Any app set to Always that you don't consciously use for navigation or tracking should be changed to While Using or Never.

Part 3 — Corporate Phones: MDM Considerations

If this is a work phone, your employer may be tracking you legally through Mobile Device Management (MDM).

bash
You type
# Android: Check for work profile
# Settings → Accounts → Look for "Work profile"
# iOS: Check for MDM
# Settings → General → VPN & Device Management
# Common corporate tracking apps to look for:
# - MobileIron
# - AirWatch
# - Intune
# - Jamf
# - Kaseya

If you see a work profile or MDM you don't recognize, contact your IT department. Corporate tracking is legal but you have the right to know what's being monitored.
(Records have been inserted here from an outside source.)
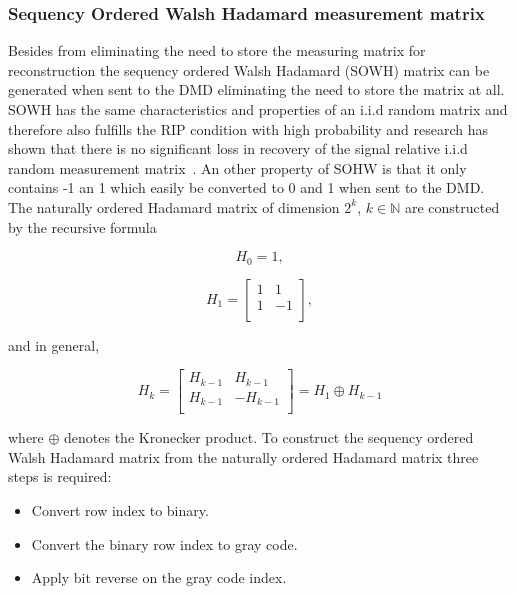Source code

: \subsubsection{Sequency Ordered Walsh Hadamard measurement matrix}
\label{sec:SOWHMM}
Besides from eliminating the need to store the measuring matrix for reconstruction the sequency ordered Walsh Hadamard (SOWH) matrix can be generated when sent to the DMD eliminating the need to store the matrix at all. SOWH has the same characteristics and properties of an i.i.d random matrix and therefore also fulfills the RIP condition with high probability and research has shown that there is no significant loss in recovery of the signal relative i.i.d random measurement matrix~\cite{article:an_improved_WH_matrix}.  An other property of SOHW is that it only contains -1 an 1 which easily be converted to 0 and 1 when sent to the DMD. \\[0.1in]


The naturally ordered Hadamard matrix of dimension $2^k$, $k \in \mathbb{N}$ are constructed by the recursive formula    

\begin{equation}
    H_0 = 1,
\end{equation}

\begin{equation}
    H_1 = \begin{bmatrix}
       1 & 1 \\
       1 & -1\\
     \end{bmatrix},
\end{equation}

and in general,

\begin{equation}
        H_k = \begin{bmatrix}
       H_{k-1} & H_{k-1} \\
       H_{k-1} & -H_{k-1}\\
       \end{bmatrix} = H_1 \oplus H_{k-1}
\end{equation}

where $\oplus$ denotes the Kronecker product. To construct the sequency ordered Walsh Hadamard matrix from the naturally ordered Hadamard matrix three steps is required:

\begin{itemize}
    \item Convert row index to binary.
    \item Convert the binary row index to gray code.
    \item Apply bit reverse on the gray code index.
\end{itemize}

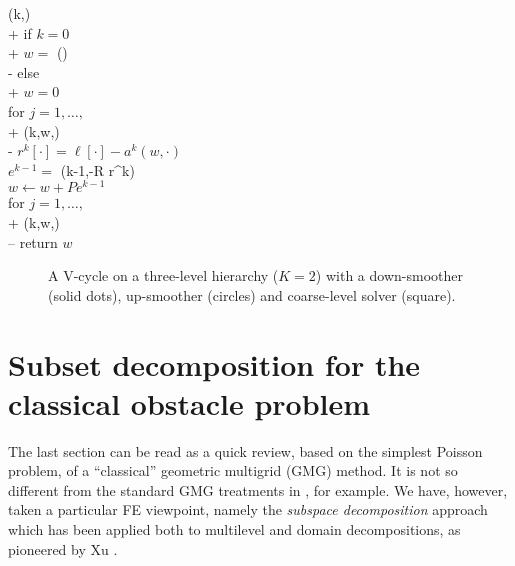 \documentclass[letterpaper,final,12pt,reqno]{amsart}
\begin{document}
\begin{pseudo*}
(k,\ell)\text{:} \\+
    if $k=0$ \\+
        $w =$ (\ell) \\-  %
    else \\+
        $w=0$ \\
        for $j=1,\dots,$ \\+
            (k,w,\ell) \\-
        $r^k[\cdot] = \ell[\cdot] - a^k(w,\cdot)$ \\
        $e^{k-1} =$ (k-1,-R r^k) \\
        $w \gets w + P e^{k-1}$ \\
        for $j=1,\dots,$ \\+
            (k,w,\ell) \\--
    return $w$
\end{pseudo*}

\begin{figure}

\caption{A V-cycle on a three-level hierarchy ($K=2$) with a down-smoother (solid dots), up-smoother (circles) and coarse-level solver (square).}
\label{fig:vcycle}
\end{figure}


\section{Subset decomposition for the classical obstacle problem} \label{sec:obstacle}

The last section can be read as a quick review, based on the simplest Poisson problem, of a ``classical'' geometric multigrid (GMG) method.  It is not so different from the standard GMG treatments in \cite{Briggsetal2000,Bueler2021,Trottenbergetal2001}, for example.  We have, however, taken a particular FE viewpoint, namely the \emph{subspace decomposition} approach which has been applied both to multilevel and domain decompositions, as pioneered by Xu \cite{Xu1992}.
\end{document}
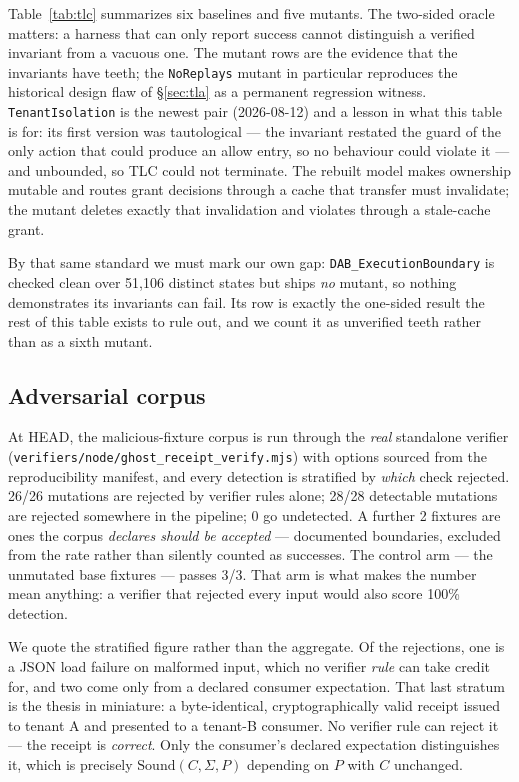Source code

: \documentclass[10pt,twocolumn,letterpaper]{article}
\newcommand{\evthreeintrinsic}{26/26}   %
\newcommand{\evthreeaggregate}{28/28}   %
\newcommand{\evthreecontrol}{3/3}       %
\newcommand{\evthreeundetected}{0}
\newcommand{\evthreeboundary}{2}        %
\newcommand{\ebstates}{51{,}106}
\begin{document}
Table~\ref{tab:tlc} summarizes six baselines and five mutants. The
two-sided oracle matters: a harness that can only report success cannot
distinguish a verified invariant from a vacuous one. The mutant rows are the
evidence that the invariants have teeth; the \texttt{NoReplays} mutant in
particular reproduces the historical design flaw of \S\ref{sec:tla} as a
permanent regression witness. \texttt{TenantIsolation} is the newest pair
(2026-08-12) and a lesson in what this table is for: its first version was
tautological --- the invariant restated the guard of the only action that could
produce an allow entry, so no behaviour could violate it --- and unbounded, so
TLC could not terminate. The rebuilt model makes ownership mutable and routes
grant decisions through a cache that transfer must invalidate; the mutant
deletes exactly that invalidation and violates through a stale-cache grant.

By that same standard we must mark our own gap: \texttt{DAB\_ExecutionBoundary}
is checked clean over \ebstates{} distinct states but ships \emph{no} mutant, so
nothing demonstrates its invariants can fail. Its row is exactly the one-sided
result the rest of this table exists to rule out, and we count it as unverified
teeth rather than as a sixth mutant.

\subsection{Adversarial corpus}
\label{sec:eval-corpus}

At HEAD, the malicious-fixture corpus is run through the \emph{real}
standalone verifier (\texttt{verifiers/node/ghost\_receipt\_verify.mjs}) with
options sourced from the reproducibility manifest, and every detection is
stratified by \emph{which} check rejected. \evthreeintrinsic{} mutations are
rejected by verifier rules alone; \evthreeaggregate{} detectable mutations are
rejected somewhere in the pipeline; \evthreeundetected{} go undetected. A
further \evthreeboundary{} fixtures are ones the corpus \emph{declares should
be accepted} --- documented boundaries, excluded from the rate rather than
silently counted as successes. The control arm --- the unmutated base
fixtures --- passes \evthreecontrol{}. That arm is what makes the number mean
anything: a verifier that rejected every input would also score 100\%
detection.

We quote the stratified figure rather than the aggregate. Of the rejections,
one is a JSON load failure on malformed input, which no verifier \emph{rule}
can take credit for, and two come only from a declared consumer expectation.
That last stratum is the thesis in miniature: a byte-identical,
cryptographically valid receipt issued to tenant A and presented to a tenant-B
consumer. No verifier rule can reject it --- the receipt is \emph{correct}.
Only the consumer's declared expectation distinguishes it, which is precisely
$\mathrm{Sound}(C,\Sigma,P)$ depending on $P$ with $C$ unchanged.
\end{document}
Part 4 — Reading the Evidence

Here's how to interpret what you find:

What you seeWhat it meansAction
Unknown app with background locationPossible tracker or forgotten installRevoke permission immediately
Ad SDK package name (e.g. com.adnetwork.*)Third-party ad library tracking youRevoke or uninstall the host app
App accessed location while screen was offBackground data collectionSet to 'While Using' or revoke
App you uninstalled still appearing in logsResidual data — normalNo action needed
Same app accessing location every hourGeofencing or aggressive trackingRevoke and review app permissions
Work profile apps tracking locationCorporate monitoringReview with IT, may be required

Part 5 — Revoke What You Don't Trust

Android (UI Method):

bash
You type
# Settings → Apps → [App] → Permissions → Location → Deny
# Settings → Privacy → Permission manager → Location → [App] → Deny

Android (ADB Method):

bash
You type
# Revoke location permission from a specific app
$adb shell pm revoke com.someflashlightapp android.permission.ACCESS_FINE_LOCATION
$adb shell pm revoke com.someflashlightapp android.permission.ACCESS_BACKGROUND_LOCATION
Terminal prints
# No output = success
# The app will no longer have location access until you manually re-grant it

iOS: Settings → Privacy & Security → Location Services → [App] → Never

Part 6 — Cloud Backup Privacy Check

Your phone might be tracked through cloud backups, not just apps.

bash
You type
# Android: Check Google Location History
# Open Google Maps → Menu → Timeline → Activity controls
# iOS: Check significant locations
# Settings → Privacy & Security → Location Services → System Services → Significant Locations

These features track your location even if individual apps don't. Disable if you want maximum privacy.

Summary

You now know how to:

  • Use both UI and ADB methods to audit location permissions on Android
  • Identify apps running background location silently
  • Use iOS App Privacy Report to see real-time sensor access
  • Check for corporate MDM tracking
  • Review cloud-based location tracking
  • Read the evidence and revoke permissions you don't trust

A clean phone is one where every location-enabled app has a reason to be there — one you consciously chose.